[Record excerpts — start]

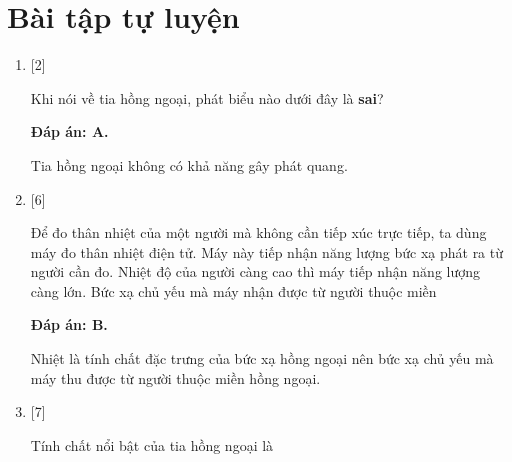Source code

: \section{Bài tập tự luyện}
\begin{enumerate}[label=\bfseries Câu \arabic*:]
	
	\item {} [2]
	\cauhoi
	{Khi nói về tia hồng ngoại, phát biểu nào dưới đây là \textbf{sai}?
	}
	
	\loigiai
	{		\textbf{Đáp án: A.}
		
		Tia hồng ngoại không có khả năng gây phát quang.
	}
	
	\item {} [6]
	\cauhoi
	{Để đo thân nhiệt của một người mà không cần tiếp xúc trực tiếp, ta dùng máy đo thân nhiệt điện tử. Máy này tiếp nhận năng lượng bức xạ phát ra từ người cần đo. Nhiệt độ của người càng cao thì máy tiếp nhận năng lượng càng lớn. Bức xạ chủ yếu mà máy nhận được từ người thuộc miền 
	}
	
	\loigiai
	{		\textbf{Đáp án: B.}
		
		Nhiệt là tính chất đặc trưng của bức xạ hồng ngoại nên bức xạ chủ yếu mà máy thu được từ người thuộc miền hồng ngoại.
	}
	
	\item {} [7]
	\cauhoi
	{Tính chất nổi bật của tia hồng ngoại là
	}
	

\end{enumerate}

[Record excerpts — finish]

(What this task involves) With images omitted, retype the data word for word.

(Answer to this task)
Source code

: \section{Bài tập tự luyện}
\begin{enumerate}[label=\bfseries Câu \arabic*:]
	
	\item {} [2]
	\cauhoi
	{Khi nói về tia hồng ngoại, phát biểu nào dưới đây là \textbf{sai}?
	}
	
	\loigiai
	{		\textbf{Đáp án: A.}
		
		Tia hồng ngoại không có khả năng gây phát quang.
	}
	
	\item {} [6]
	\cauhoi
	{Để đo thân nhiệt của một người mà không cần tiếp xúc trực tiếp, ta dùng máy đo thân nhiệt điện tử. Máy này tiếp nhận năng lượng bức xạ phát ra từ người cần đo. Nhiệt độ của người càng cao thì máy tiếp nhận năng lượng càng lớn. Bức xạ chủ yếu mà máy nhận được từ người thuộc miền 
	}
	
	\loigiai
	{		\textbf{Đáp án: B.}
		
		Nhiệt là tính chất đặc trưng của bức xạ hồng ngoại nên bức xạ chủ yếu mà máy thu được từ người thuộc miền hồng ngoại.
	}
	
	\item {} [7]
	\cauhoi
	{Tính chất nổi bật của tia hồng ngoại là
	}
	

\end{enumerate}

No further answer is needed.